* _Exercise objective_
Where the records below reach the line containing "## Реализованные компоненты", start transcribing, and end with the line containing "LRU (Least Recently", exactly and with nothing else added.

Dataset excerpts
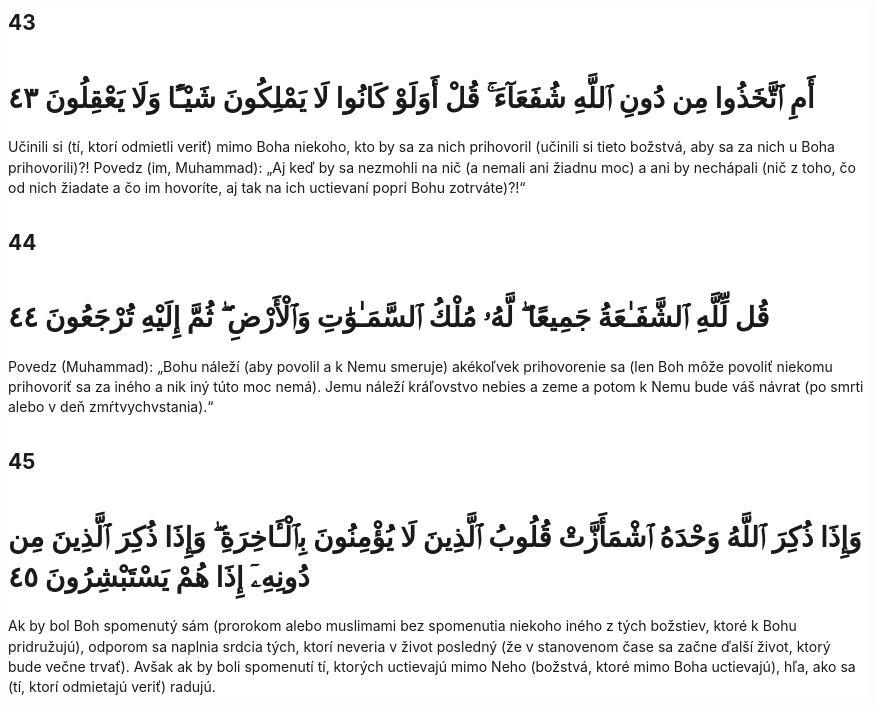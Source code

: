 <div class="break"></div>

## 43


<Badge type="info" text="39:43" class="badge" />
<div>
<div class="main-verse" >

<h1 class="verse-arabic">أَمِ ٱتَّخَذُوا مِن دُونِ ٱللَّهِ شُفَعَآءَ ۚ قُلْ أَوَلَوْ كَانُوا لَا يَمْلِكُونَ شَيْـًٔا وَلَا يَعْقِلُونَ ٤٣</h1>
</div>

<p>Učinili si (tí, ktorí odmietli veriť) mimo Boha niekoho, kto by sa za nich prihovoril (učinili si tieto božstvá, aby sa za nich u Boha prihovorili)?! Povedz (im, Muhammad): „Aj keď by sa nezmohli na nič (a nemali ani žiadnu moc) a ani by nechápali (nič z toho, čo od nich žiadate a čo im hovoríte, aj tak na ich uctievaní popri Bohu zotrváte)?!“</p>
</div>

<div class="break"></div>

## 44


<Badge type="info" text="39:44" class="badge" />
<div>
<div class="main-verse" >

<h1 class="verse-arabic">قُل لِّلَّهِ ٱلشَّفَـٰعَةُ جَمِيعًا ۖ لَّهُۥ مُلْكُ ٱلسَّمَـٰوَٰتِ وَٱلْأَرْضِ ۖ ثُمَّ إِلَيْهِ تُرْجَعُونَ ٤٤</h1>
</div>

<p>Povedz (Muhammad): „Bohu náleží (aby povolil a k Nemu smeruje) akékoľvek prihovorenie sa (len Boh môže povoliť niekomu prihovoriť sa za iného a nik iný túto moc nemá). Jemu náleží kráľovstvo nebies a zeme a potom k Nemu bude váš návrat (po smrti alebo v deň zmŕtvychvstania).“</p>
</div>

<div class="break"></div>

## 45


<Badge type="info" text="39:45" class="badge" />
<div>
<div class="main-verse" >

<h1 class="verse-arabic">وَإِذَا ذُكِرَ ٱللَّهُ وَحْدَهُ ٱشْمَأَزَّتْ قُلُوبُ ٱلَّذِينَ لَا يُؤْمِنُونَ بِٱلْـَٔاخِرَةِ ۖ وَإِذَا ذُكِرَ ٱلَّذِينَ مِن دُونِهِۦٓ إِذَا هُمْ يَسْتَبْشِرُونَ ٤٥</h1>
</div>

<p>Ak by bol Boh spomenutý sám (prorokom alebo muslimami bez spomenutia niekoho iného z tých božstiev, ktoré k Bohu pridružujú), odporom sa naplnia srdcia tých, ktorí neveria v život posledný (že v stanovenom čase sa začne ďalší život, ktorý bude večne trvať). Avšak ak by boli spomenutí tí, ktorých uctievajú mimo Neho (božstvá, ktoré mimo Boha uctievajú), hľa, ako sa (tí, ktorí odmietajú veriť) radujú.</p>
</div>
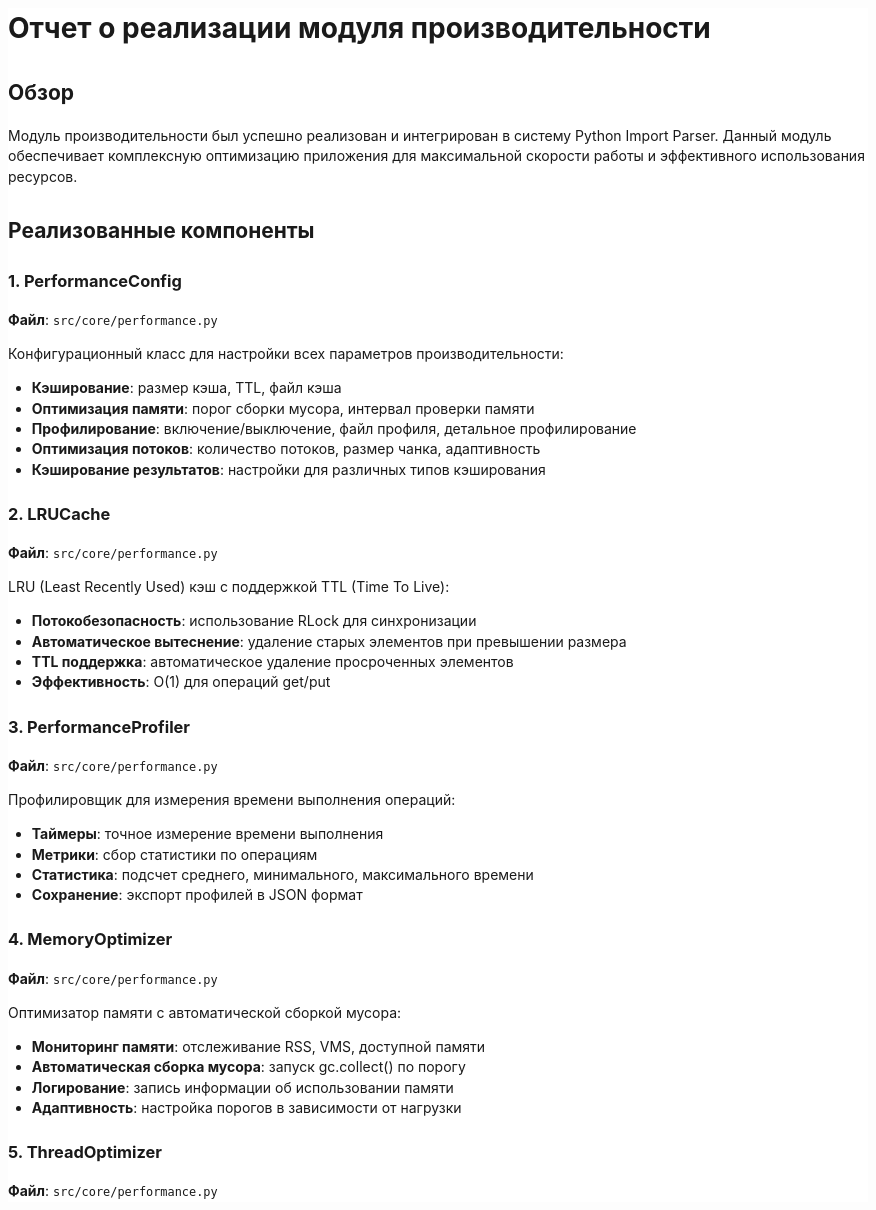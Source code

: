 # Отчет о реализации модуля производительности

## Обзор

Модуль производительности был успешно реализован и интегрирован в систему Python Import Parser. Данный модуль обеспечивает комплексную оптимизацию приложения для максимальной скорости работы и эффективного использования ресурсов.

## Реализованные компоненты

### 1. PerformanceConfig
**Файл**: `src/core/performance.py`

Конфигурационный класс для настройки всех параметров производительности:

- **Кэширование**: размер кэша, TTL, файл кэша
- **Оптимизация памяти**: порог сборки мусора, интервал проверки памяти
- **Профилирование**: включение/выключение, файл профиля, детальное профилирование
- **Оптимизация потоков**: количество потоков, размер чанка, адаптивность
- **Кэширование результатов**: настройки для различных типов кэширования

### 2. LRUCache
**Файл**: `src/core/performance.py`

LRU (Least Recently Used) кэш с поддержкой TTL (Time To Live):

- **Потокобезопасность**: использование RLock для синхронизации
- **Автоматическое вытеснение**: удаление старых элементов при превышении размера
- **TTL поддержка**: автоматическое удаление просроченных элементов
- **Эффективность**: O(1) для операций get/put

### 3. PerformanceProfiler
**Файл**: `src/core/performance.py`

Профилировщик для измерения времени выполнения операций:

- **Таймеры**: точное измерение времени выполнения
- **Метрики**: сбор статистики по операциям
- **Статистика**: подсчет среднего, минимального, максимального времени
- **Сохранение**: экспорт профилей в JSON формат

### 4. MemoryOptimizer
**Файл**: `src/core/performance.py`

Оптимизатор памяти с автоматической сборкой мусора:

- **Мониторинг памяти**: отслеживание RSS, VMS, доступной памяти
- **Автоматическая сборка мусора**: запуск gc.collect() по порогу
- **Логирование**: запись информации об использовании памяти
- **Адаптивность**: настройка порогов в зависимости от нагрузки

### 5. ThreadOptimizer
**Файл**: `src/core/performance.py`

* _Finished exercise_
## Реализованные компоненты

### 1. PerformanceConfig
**Файл**: `src/core/performance.py`

Конфигурационный класс для настройки всех параметров производительности:

- **Кэширование**: размер кэша, TTL, файл кэша
- **Оптимизация памяти**: порог сборки мусора, интервал проверки памяти
- **Профилирование**: включение/выключение, файл профиля, детальное профилирование
- **Оптимизация потоков**: количество потоков, размер чанка, адаптивность
- **Кэширование результатов**: настройки для различных типов кэширования

### 2. LRUCache
**Файл**: `src/core/performance.py`

LRU (Least Recently Used) кэш с поддержкой TTL (Time To Live):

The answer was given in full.